US Medical Student Plans to Practice in Underserved Areas

Liselotte N Dyrbye 1,, Danielle E Brushaber 2, Colin P West 3
PMCID: PMC10587820  PMID: 37856116

Abstract

This study explores US medical students’ intent to practice in underserved areas, analyzed by demographic characteristics.


Unequal access to health care contributes to health disparities.1,2 A suggested approach to improving access to care is to increase the diversity of the workforce1,2 because minority physicians disproportionally practice in underserved areas.

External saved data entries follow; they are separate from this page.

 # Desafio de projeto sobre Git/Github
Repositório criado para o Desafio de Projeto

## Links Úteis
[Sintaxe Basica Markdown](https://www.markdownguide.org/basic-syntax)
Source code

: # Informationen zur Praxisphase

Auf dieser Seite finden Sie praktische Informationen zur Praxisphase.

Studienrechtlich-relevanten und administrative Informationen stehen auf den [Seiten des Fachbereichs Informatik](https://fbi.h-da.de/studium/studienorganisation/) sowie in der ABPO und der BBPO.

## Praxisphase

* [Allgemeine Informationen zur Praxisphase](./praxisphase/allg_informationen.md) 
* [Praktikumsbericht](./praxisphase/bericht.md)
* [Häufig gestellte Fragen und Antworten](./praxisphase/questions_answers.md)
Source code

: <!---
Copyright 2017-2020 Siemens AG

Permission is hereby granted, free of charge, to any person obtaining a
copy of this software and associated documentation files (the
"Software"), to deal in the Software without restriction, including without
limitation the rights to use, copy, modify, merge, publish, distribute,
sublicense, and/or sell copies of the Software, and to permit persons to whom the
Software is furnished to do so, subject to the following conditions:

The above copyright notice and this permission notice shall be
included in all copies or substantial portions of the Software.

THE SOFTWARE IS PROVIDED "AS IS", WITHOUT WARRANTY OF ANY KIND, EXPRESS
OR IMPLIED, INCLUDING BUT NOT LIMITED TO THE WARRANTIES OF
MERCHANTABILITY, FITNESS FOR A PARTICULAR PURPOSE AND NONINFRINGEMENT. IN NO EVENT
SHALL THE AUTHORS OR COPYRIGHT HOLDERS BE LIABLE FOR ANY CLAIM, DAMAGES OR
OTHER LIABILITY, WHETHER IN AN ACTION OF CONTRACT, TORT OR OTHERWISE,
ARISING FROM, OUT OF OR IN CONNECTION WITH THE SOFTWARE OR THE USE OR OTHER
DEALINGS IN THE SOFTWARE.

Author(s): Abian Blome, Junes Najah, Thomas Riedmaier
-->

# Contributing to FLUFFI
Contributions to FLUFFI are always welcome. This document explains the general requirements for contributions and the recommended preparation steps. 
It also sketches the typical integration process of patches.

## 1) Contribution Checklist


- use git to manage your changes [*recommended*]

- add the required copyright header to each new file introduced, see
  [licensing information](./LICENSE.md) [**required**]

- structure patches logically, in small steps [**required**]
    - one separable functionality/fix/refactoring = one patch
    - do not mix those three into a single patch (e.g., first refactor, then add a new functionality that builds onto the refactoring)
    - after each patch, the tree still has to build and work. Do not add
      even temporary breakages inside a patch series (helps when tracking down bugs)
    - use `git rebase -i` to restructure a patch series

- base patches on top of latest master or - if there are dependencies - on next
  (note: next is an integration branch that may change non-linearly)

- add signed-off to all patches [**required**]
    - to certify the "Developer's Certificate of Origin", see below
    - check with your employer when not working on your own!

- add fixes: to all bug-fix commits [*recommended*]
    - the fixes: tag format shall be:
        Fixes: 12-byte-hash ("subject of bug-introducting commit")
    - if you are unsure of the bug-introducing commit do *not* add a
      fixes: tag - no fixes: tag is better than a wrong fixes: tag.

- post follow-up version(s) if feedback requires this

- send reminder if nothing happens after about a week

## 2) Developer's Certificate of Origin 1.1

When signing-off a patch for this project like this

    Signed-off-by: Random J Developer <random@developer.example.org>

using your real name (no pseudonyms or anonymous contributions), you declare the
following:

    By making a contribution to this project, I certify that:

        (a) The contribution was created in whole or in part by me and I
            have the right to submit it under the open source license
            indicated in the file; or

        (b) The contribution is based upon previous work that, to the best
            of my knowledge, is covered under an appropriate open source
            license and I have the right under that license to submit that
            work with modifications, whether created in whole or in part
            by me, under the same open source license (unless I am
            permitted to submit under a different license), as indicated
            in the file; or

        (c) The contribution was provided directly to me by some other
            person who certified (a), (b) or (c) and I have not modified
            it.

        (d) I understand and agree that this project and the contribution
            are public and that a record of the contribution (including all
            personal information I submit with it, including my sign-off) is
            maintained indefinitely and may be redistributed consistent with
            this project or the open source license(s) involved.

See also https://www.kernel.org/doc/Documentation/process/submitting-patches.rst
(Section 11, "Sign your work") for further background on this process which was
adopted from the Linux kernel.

Studies conducted before 2013 reported racial and ethnic minority medical students were more likely to primarily intend to care for underserved populations.3,4 No recent study has explored medical students’ intent to practice in underserved areas, and previous analyses combined racial and ethnic identities and did not include sexual orientation or an intersectional lens.3,5,6 We analyzed medical students’ intent to practice in underserved areas from 2019 to 2021 by demographic characteristics.

Methods

The Association of American Medical Colleges (AAMC) administers a web-based questionnaire to individuals graduating from an allopathic US medical school. The AAMC linked survey responses from 2019, 2020, and 2021 to AAMC sources that included demographic factors previously provided by responders. We obtained a deidentified data set that included demographics and response to the item “Do you plan to work primarily in an underserved area?” Medical schools without all 3 years of data were excluded. The study was deemed exempt by the Mayo Clinic and University of Colorado institutional review boards.

Responses were pooled across years. Analysis included summary statistics, χ2 tests, and a logistic regression model for intent to practice in an underserved area that included age at graduation, race, ethnicity, sexual orientation, and debt (premedical school, medical school, and consumer). All tests were 2-sided, with a type I error of .05. All comparisons were performed using SAS version 9.4 (SAS Institute).

Results

The total number of respondents was 48 885 (response rate, 80.7%) from 139 (of 148) medical schools. Of these, 45 687 (93.4%) answered the item about intent to practice in an underserved area (Table). Among the latter cohort, 51.4% were women, 8.1% were Hispanic, 63.9% were White, and 91.9% were heterosexual. Overall, 27.6% indicated they planned to work primarily in an underserved area. Considering demographics, 33.1% of female, 46.2% of American Indian or Alaska Native, 54.9% of Black or African American, 43.6% of Hispanic, 37.5% of Native Hawaiian or Other Pacific Islander, and 43.6% of bisexual students intended to practice in an underserved area. After controlling for other factors, women had higher odds of intent to practice in an underserved area than men (odds ratio [OR], 1.80; 95% CI, 1.72-1.88) (Table). American Indian or Alaska Native (OR, 1.82; 95% CI, 1.44-2.29); Black or African American (OR, 2.09; 95% CI, 1.87-2.33); Hispanic, Latino, or of Spanish origin (OR, 1.71; 95% CI, 1.56-1.86); and Native Hawaiian or Other Pacific Islander (OR, 1.65; 95% CI, 1.14-2.39) students had higher odds of intent to practice in an underserved area than those who did not identify with each of those respective racial and ethnic groups. Bisexual (OR, 1.86; 95% CI, 1.67-2.06) or gay or lesbian (OR, 1.46; 95% CI, 1.31-1.62) students had higher odds of intent to practice in an underserved area than heterosexual or straight students.

Table. Demographics of 2019-2021 Association of American Medical Colleges’ Graduation Questionnaire Responders and Intent to Practice in an Underserved Area.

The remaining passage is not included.